### Stored data
· · · · ·

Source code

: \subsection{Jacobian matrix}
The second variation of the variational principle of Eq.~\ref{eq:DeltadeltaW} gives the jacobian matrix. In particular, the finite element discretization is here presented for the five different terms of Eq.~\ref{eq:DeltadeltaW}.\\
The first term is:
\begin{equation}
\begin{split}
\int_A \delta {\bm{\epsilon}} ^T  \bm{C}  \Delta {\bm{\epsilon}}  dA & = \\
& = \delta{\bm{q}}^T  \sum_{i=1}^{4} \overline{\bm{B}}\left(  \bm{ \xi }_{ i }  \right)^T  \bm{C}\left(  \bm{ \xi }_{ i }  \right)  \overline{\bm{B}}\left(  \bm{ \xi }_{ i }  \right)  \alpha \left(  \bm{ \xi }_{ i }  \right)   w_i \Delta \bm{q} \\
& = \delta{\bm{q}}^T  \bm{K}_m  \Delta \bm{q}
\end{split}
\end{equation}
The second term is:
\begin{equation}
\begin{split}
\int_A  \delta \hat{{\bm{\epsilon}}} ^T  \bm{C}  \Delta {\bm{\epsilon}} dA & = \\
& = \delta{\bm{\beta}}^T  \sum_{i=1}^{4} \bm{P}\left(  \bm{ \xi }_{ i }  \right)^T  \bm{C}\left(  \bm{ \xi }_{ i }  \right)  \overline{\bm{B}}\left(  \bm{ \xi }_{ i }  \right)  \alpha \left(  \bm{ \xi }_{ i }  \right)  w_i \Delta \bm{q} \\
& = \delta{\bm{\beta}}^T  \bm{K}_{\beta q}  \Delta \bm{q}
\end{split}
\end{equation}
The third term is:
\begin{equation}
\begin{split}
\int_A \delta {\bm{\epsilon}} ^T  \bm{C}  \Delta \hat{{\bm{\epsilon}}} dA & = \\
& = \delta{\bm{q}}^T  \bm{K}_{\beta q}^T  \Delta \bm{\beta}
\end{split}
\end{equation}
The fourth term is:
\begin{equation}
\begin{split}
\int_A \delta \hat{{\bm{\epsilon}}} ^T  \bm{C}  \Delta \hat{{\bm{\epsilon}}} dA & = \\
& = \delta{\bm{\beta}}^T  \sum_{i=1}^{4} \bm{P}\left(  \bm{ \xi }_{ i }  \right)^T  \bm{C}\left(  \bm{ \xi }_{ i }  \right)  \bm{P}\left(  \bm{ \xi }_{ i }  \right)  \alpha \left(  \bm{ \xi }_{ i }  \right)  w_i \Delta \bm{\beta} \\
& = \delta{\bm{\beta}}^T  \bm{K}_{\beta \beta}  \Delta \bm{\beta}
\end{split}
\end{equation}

· · · · ·

### Description of the task
If a line above holds the word "beta", copy it.

### Written answer
& = \delta{\bm{\beta}}^T  \sum_{i=1}^{4} \bm{P}\left(  \bm{ \xi }_{ i }  \right)^T  \bm{C}\left(  \bm{ \xi }_{ i }  \right)  \overline{\bm{B}}\left(  \bm{ \xi }_{ i }  \right)  \alpha \left(  \bm{ \xi }_{ i }  \right)  w_i \Delta \bm{q} \\
& = \delta{\bm{\beta}}^T  \bm{K}_{\beta q}  \Delta \bm{q}
& = \delta{\bm{q}}^T  \bm{K}_{\beta q}^T  \Delta \bm{\beta}
& = \delta{\bm{\beta}}^T  \sum_{i=1}^{4} \bm{P}\left(  \bm{ \xi }_{ i }  \right)^T  \bm{C}\left(  \bm{ \xi }_{ i }  \right)  \bm{P}\left(  \bm{ \xi }_{ i }  \right)  \alpha \left(  \bm{ \xi }_{ i }  \right)  w_i \Delta \bm{\beta} \\
& = \delta{\bm{\beta}}^T  \bm{K}_{\beta \beta}  \Delta \bm{\beta}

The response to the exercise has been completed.